3 March 2026
Chicago 12, Melborne City, USA

Leaked Intel Core Ultra 7 356H Benchmark Scores Reveal Middling Gains

Intel’s Core Ultra 356H is an upcoming 16-core (4 P-cores, 12 E-cores) mobile Panther Lake CPU. Although official review embargoes for the rest of Intel’s Panther Lake CPUs are said to be right around the corner, supposed performance benchmarks for Intel’s latest have already started to leak, with Cinebench R23 and 3DMark Steel Nomad Light results coming by way of @realVictor_M on X. The results indicate strong multicore performance but stagnant single-core scores compared to Intel’s last-generation chips. The iGPU is also notably slower, since the Arc 140V iGPU in the outgoing Core Ultra 7 255H has significantly more cores than the new Intel Graphics 4 Xe3 iGPU in the Panther Lake chip.

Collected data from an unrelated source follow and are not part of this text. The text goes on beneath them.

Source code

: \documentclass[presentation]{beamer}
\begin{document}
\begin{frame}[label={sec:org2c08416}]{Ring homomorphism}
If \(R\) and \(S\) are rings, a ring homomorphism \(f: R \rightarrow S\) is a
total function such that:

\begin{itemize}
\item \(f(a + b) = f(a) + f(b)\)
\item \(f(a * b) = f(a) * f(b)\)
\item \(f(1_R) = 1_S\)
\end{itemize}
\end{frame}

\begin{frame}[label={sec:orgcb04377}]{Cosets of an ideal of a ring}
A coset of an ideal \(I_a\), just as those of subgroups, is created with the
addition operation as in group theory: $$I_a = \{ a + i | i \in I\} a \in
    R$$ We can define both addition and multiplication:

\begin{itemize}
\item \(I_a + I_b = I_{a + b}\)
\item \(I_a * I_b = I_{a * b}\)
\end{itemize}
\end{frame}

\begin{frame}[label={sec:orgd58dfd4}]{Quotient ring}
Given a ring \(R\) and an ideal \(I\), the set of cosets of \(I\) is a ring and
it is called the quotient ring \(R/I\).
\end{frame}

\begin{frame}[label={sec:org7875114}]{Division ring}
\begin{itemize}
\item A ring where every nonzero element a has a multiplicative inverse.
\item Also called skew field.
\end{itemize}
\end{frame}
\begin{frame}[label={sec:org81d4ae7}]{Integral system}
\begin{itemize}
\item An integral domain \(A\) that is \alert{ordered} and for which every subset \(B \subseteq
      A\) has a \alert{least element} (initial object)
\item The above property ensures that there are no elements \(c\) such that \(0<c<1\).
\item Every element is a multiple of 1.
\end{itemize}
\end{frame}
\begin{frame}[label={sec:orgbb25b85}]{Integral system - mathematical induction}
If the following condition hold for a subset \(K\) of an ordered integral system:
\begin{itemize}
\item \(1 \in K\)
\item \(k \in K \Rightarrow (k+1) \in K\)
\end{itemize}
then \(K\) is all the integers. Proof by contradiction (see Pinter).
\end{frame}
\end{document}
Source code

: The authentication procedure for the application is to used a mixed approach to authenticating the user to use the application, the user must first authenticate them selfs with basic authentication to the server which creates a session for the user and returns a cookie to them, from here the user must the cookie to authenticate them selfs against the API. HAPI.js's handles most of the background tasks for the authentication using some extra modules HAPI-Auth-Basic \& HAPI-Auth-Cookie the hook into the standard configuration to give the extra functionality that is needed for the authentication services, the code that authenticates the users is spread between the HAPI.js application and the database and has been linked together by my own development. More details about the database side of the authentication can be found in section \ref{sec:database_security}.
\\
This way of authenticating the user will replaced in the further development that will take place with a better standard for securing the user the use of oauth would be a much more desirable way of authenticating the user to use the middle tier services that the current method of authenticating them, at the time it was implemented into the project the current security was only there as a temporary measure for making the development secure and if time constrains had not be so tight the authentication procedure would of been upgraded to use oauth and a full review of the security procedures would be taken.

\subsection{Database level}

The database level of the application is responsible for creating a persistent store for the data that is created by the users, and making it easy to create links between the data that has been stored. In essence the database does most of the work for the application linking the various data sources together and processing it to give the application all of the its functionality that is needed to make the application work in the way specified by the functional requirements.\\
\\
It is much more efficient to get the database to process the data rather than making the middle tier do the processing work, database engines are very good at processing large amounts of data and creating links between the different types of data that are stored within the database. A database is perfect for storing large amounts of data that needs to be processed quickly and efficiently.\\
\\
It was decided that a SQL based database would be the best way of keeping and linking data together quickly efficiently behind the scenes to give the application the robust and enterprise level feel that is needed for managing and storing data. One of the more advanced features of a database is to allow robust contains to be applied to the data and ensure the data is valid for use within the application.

According to the leaker, whose results are so far unverified, the Core Ultra 7 356H scored 2013 points in the Cinebench R23 single-core benchmark and 20,721 points in the Cinebench R23 multicore test. For reference, this is slightly ahead of the outgoing Core Ultra 7 255H, which features two more P-cores and two fewer E-cores and averages around 18,679 points in the Cinebench R23 multicore benchmark. Single-core scores, for their part, are about dead even, with the 255H averaging around 2060 points in the R23 single-core benchmark. In the 3DMark Steel Nomad Light test, the Panther Lake iGPU scored 2,110 points. By comparison, its predecessor’s average score in the same benchmark ranges between 3,279 and 3,532 points, depending on whether the benchmark is running in DX12 or Vulkan mode. The upcoming laptop CPUs will have to contend with AMD’s new Ryzen AI 400 APUs, which have already started showing up in laptops and have shown to perform admirably in comparison with current-gen Intel CPUs.